The action opens in a bordello masquerading as a night-club, whose clientele is mainly in uniform, doubtless drawn by the illuminated ‘GIRLS’ on scaffolding dominating the scenario. Not exactly an advertisement for women’s lib, especially given female staff sashaying around in flimsy underwear, to the designs of Laura Hopkins.
If these girls are smoking anything, it is coke, not cigarettes. Still, it has to be said, the ladies of the chorus bravely put their best foot forward; if they feel uncomfortable, it certainly does not show.
Immediately noticeable is the sparkling form of the orchestra, with Garry Walker at the helm for the first time as music director, a year later than planned. Theirs is much the most positive contribution to the evening.
Walker keeps rhythms consistently crisp but is equally alive to atmosphere: nerve-jangling chromatics in the card scene, for example, and velvet horns in Micaela’s song a little later. His tenure is off to a cracking start.
Neither of the principal pair is vocally quick out of the blocks and he has to gentle them into the fray. Williams is lowered on a swing onto the night-club stage, to be embroiled at once in a fan-dance: it is an eye-catching entrance, in keeping with her charm.
When the stage swivels and we see the ‘real’ Carmen – at her make-up table, wig removed, cuddling what we assume is her daughter – her mezzo, although still light, begins to bite. But it is not until Act 3 that we hear what might have been: genuine passion.
The same applies to Don José. Erin Caves only joined the cast five days ahead of curtain-up, Covid having effectively removed two previous candidates. His safely surly opening is understandable, but does little to convince of his interest in Carmen or offer any reason for her pursuit of him.
If there is any electricity at their first encounter, it is low-voltage, like Caves’ tenor. It is only when his bile is up, much later, that he finds real resonance. His eventual throttling of Carmen prolongs her agony unjustifiably.
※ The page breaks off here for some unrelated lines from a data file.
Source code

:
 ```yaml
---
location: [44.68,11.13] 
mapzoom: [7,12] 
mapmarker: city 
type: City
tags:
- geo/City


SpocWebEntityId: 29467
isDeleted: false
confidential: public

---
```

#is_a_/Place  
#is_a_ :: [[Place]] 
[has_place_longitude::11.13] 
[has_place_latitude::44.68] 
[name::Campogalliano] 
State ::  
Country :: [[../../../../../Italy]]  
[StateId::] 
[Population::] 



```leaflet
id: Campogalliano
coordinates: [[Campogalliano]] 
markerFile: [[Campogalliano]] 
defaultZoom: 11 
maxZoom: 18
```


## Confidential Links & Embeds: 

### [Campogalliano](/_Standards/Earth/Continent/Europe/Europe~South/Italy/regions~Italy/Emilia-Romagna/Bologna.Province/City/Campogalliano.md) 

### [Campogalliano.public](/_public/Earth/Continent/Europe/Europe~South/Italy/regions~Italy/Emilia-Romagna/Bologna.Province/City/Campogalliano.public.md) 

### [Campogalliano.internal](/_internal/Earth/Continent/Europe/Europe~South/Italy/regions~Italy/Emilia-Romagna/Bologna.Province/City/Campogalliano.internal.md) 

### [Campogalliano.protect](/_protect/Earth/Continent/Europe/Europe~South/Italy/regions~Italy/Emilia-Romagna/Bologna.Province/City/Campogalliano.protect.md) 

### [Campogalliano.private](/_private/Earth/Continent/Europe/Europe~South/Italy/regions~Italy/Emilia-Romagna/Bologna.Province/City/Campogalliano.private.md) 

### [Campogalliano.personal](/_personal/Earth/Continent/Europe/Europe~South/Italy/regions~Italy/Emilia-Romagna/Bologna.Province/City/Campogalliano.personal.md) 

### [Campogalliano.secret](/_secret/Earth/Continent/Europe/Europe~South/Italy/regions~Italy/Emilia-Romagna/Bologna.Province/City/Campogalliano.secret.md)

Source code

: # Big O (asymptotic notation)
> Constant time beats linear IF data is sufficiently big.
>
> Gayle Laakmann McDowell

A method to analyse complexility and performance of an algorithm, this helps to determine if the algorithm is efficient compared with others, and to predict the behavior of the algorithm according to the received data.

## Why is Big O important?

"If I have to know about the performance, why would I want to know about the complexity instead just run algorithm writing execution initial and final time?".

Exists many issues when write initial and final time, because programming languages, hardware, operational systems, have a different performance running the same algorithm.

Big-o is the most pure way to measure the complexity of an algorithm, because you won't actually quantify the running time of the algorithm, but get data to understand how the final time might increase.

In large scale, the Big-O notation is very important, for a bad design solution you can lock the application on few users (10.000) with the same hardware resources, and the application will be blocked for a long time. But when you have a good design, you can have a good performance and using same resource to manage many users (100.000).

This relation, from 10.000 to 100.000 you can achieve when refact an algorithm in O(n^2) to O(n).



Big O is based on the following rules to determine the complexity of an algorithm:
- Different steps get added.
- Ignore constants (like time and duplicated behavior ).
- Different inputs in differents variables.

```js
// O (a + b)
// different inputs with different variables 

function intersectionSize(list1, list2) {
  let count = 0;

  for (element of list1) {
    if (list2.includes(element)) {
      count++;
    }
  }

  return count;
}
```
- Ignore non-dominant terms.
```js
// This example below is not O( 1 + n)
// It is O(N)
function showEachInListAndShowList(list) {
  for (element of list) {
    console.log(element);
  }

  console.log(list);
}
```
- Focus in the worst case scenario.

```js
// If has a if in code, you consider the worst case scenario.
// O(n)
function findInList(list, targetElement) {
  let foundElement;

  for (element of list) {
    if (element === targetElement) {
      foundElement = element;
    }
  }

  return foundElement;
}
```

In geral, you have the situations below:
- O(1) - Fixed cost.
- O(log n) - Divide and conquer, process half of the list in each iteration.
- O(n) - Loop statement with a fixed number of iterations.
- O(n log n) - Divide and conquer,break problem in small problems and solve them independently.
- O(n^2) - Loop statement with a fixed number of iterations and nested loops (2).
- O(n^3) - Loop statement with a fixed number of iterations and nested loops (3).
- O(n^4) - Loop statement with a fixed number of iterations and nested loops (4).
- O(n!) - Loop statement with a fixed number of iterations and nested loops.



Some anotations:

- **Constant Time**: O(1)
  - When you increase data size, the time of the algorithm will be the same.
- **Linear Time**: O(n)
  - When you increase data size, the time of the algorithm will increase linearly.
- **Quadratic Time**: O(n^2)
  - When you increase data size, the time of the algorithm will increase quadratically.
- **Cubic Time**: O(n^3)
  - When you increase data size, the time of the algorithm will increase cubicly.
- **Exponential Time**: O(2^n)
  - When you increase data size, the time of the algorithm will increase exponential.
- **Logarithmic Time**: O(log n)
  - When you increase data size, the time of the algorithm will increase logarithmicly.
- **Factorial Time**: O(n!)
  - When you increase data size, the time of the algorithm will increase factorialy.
Phillip Rhodes’ Escamillo arrives on an electrically-powered bucking bronco, a cowboy not a toreador; there is no hint of the bull-ring. The swagger of his ‘Toreador’ song certainly raises the vocal temperature but thereafter gradually dissipates, lessening the likelihood that he would offer José any real threat. So when José chases him across the scaffolding that now stands in for a mountain fortress, we are entitled to wonder what all the fuss is about.
Camila Titinger gives an engaging Micaela, whose aria is a touch short on warmth; she is mistakenly encouraged to make much of her pregnancy. Amy Freston’s Frasquita and Helen Évora’s Mercedes are tirelessly flighty, raising everyone’s spirits, while the spivvy smugglers of Dean Robinson and Stuart Laing bring an element of light relief. Matthew Stiff is a firm if stolid Zuniga.
With the Lillas Pastia of Nando Messias making several androgynous incursions during the second half, there is no end to the mixed messages of this ill-focused production. Thank heaven we have five children who know exactly what they have to do, working with a chorus that does its level best to sound persuasive. But the saving grace is the orchestra – focused on unvarnished Bizet.
Martin Dreyer
Further performances onOctober 26 and 28, then on tour until November 19, returning to Leeds in February 2022.